Les projections sénégalaises incluront Repas parfait de Penda Seck, Saxomoon d’Ibrahim Barry, Un air de kora d’Angèle Diabang, Borom Baax de George Dioudji Ndour et Geej amul banxass de Khelifa Ba.

Le festival rendra hommage à plusieurs figures majeures du cinéma panafricain : Daniel Boukman (Martinique), Ahmed Zir, Allal Yahiaoui, Mohamed Chouikh et Yamina Bachir-Chouikh (Algérie), ainsi qu’à Angèle Diabang (Sénégal), réalisatrice et productrice engagée pour une représentation plus authentique des femmes africaines au cinéma.

L’ouverture sera marquée par la projection en avant-première africaine de Boomerang Atomic, le nouveau documentaire de Rachid Bouchareb, qui interroge la mémoire des essais nucléaires et leurs impacts sur les territoires désertiques.

Des espaces de réflexion et de transmission

Au-delà de la compétition, le festival se veut un lieu d’échange et de formation. Les tables rondes aborderont des questions cruciales : politiques publiques du cinéma, diffusion internationale, visibilité des festivals africains, mais aussi les défis techniques et esthétiques du tournage en milieu désertique.

La rencontre Filmer le désert : kit de survie esthétique du DOP réunira des directeurs de la photographie venus d’Égypte, de Tunisie, de Belgique et d’Algérie pour partager leurs expériences. Le colloque Cinéma, Sociétés et Territoires prolongera ces réflexions avec une lecture critique des pratiques visuelles africaines.

Les masterclasses constitueront un temps fort avec des intervenants variés : Fianso (rap et production), Stan et Macaroni (Nollywood) et Delphine Ouattara (actrice et militante burkinabè). La table ronde Représenter l’Afrique : déconstruire les clichés du regard occidental réunira quant à elle, Dieudo Hamadi, Angèle Diabang et Abdenour Zahzah autour des enjeux de représentation et d’autonomie narrative.

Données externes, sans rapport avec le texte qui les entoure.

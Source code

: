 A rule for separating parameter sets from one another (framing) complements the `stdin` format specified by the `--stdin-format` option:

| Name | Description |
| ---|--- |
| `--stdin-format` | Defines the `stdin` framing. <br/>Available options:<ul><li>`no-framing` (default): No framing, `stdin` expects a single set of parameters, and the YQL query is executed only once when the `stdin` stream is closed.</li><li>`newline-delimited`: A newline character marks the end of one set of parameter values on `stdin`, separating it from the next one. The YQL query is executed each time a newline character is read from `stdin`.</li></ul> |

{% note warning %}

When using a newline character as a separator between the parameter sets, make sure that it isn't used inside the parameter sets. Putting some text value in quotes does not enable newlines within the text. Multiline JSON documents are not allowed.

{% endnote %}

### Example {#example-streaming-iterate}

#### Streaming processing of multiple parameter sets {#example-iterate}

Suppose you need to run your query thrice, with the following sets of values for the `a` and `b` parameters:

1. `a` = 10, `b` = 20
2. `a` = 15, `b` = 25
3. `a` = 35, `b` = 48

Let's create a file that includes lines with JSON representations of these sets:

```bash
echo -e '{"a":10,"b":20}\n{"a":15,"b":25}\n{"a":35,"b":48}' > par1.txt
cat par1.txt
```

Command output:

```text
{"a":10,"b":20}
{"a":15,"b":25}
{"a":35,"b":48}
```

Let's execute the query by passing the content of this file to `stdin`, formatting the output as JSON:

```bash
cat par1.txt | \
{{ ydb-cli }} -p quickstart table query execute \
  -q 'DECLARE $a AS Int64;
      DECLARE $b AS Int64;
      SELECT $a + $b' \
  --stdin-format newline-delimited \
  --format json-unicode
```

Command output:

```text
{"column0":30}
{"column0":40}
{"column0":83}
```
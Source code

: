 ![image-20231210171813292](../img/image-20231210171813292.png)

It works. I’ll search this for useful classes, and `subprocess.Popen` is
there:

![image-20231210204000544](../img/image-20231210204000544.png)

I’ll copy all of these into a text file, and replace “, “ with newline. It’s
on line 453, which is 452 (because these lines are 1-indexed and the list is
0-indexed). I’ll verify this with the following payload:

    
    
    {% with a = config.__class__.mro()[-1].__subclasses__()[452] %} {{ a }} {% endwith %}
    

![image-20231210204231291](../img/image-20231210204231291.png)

Le festival accorde aussi une attention particulière aux plus jeunes avec l’atelier Les principes du cinéma pour enfants, animé par Hakim Traidia, destiné aux 8-16 ans pour les initier au langage de l’image.

La Carte blanche à Abdenour Zahzah mettra en lumière le renouveau du court-métrage algérien avec des œuvres comme Cousines de Lyes Salem, Khouya de Yanis Koussim, Les Pieds sur terre d’Amine Hattou ou Souktou de Khaled Benaissa. Ces films dessinent un portrait sensible d’une jeunesse algérienne plurielle.

Cette première édition du festival international de court métrage de Timimoun porte ainsi la vision ambitieuse de faire du Sahara un territoire d’expression artistique et de coopération sud-sud, tout en valorisant le patrimoine local et les talents émergents. Entre dunes et écrans, ce festival inaugure ce qui pourrait devenir un véritable pôle cinématographique saharien, où le cinéma devient acte de création, de mémoire et de partage.